Problem requirements: The answer must be every line below that holds the word "springframework".

** Source data follows **

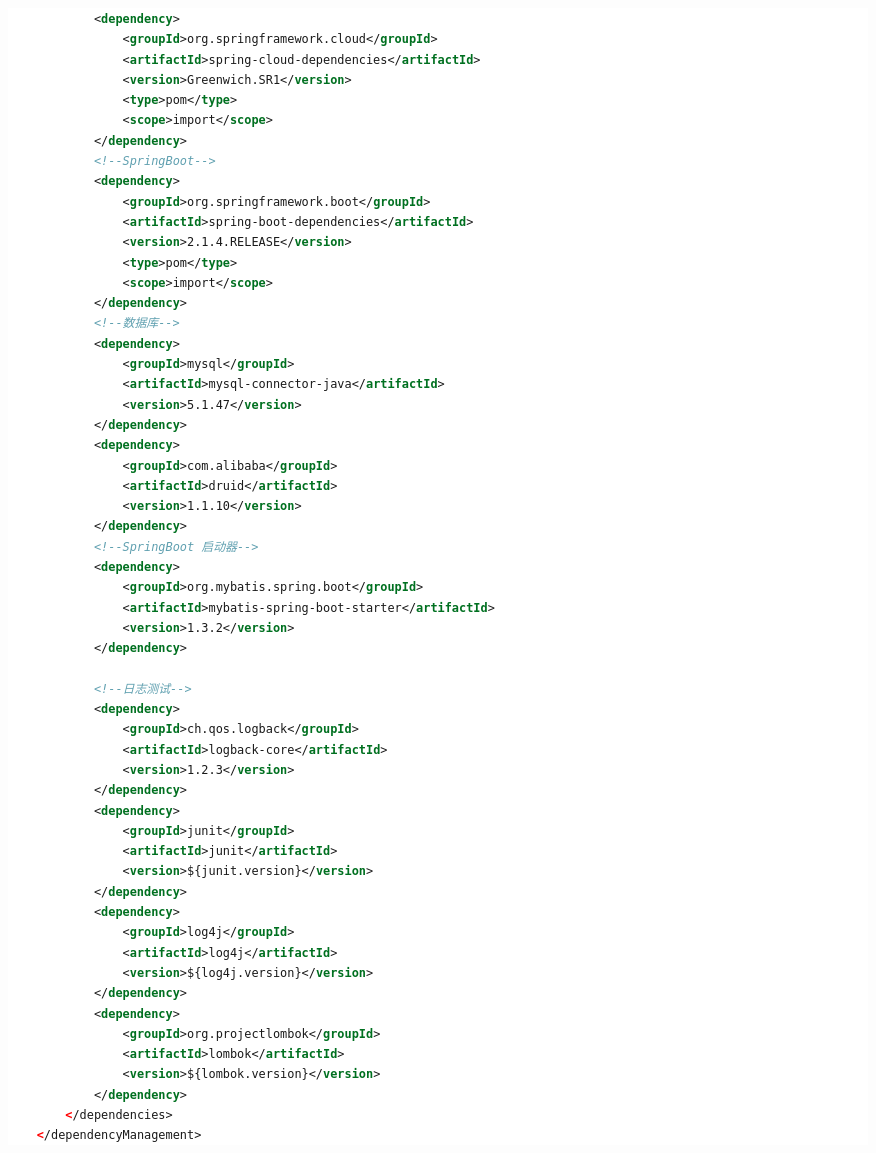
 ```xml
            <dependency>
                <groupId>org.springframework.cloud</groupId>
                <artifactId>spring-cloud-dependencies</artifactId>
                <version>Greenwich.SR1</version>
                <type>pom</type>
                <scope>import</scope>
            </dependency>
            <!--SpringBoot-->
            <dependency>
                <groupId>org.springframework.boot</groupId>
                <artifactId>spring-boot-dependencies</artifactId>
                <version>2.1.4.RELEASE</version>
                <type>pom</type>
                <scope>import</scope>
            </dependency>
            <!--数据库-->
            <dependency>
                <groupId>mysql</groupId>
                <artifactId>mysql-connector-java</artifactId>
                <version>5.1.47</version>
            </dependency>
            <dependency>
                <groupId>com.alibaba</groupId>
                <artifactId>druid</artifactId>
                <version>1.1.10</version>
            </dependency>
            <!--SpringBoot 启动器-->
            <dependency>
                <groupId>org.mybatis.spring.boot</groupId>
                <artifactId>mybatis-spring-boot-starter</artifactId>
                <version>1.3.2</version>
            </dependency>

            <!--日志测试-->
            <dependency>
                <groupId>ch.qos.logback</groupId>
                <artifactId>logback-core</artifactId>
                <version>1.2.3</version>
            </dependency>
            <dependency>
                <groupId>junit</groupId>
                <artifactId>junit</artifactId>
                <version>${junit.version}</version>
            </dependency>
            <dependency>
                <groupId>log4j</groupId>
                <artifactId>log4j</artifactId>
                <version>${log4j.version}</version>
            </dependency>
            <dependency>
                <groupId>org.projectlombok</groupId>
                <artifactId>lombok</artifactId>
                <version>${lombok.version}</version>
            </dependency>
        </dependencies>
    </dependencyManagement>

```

** End of Source data **

Answer section:
                <groupId>org.springframework.cloud</groupId>
                <groupId>org.springframework.boot</groupId>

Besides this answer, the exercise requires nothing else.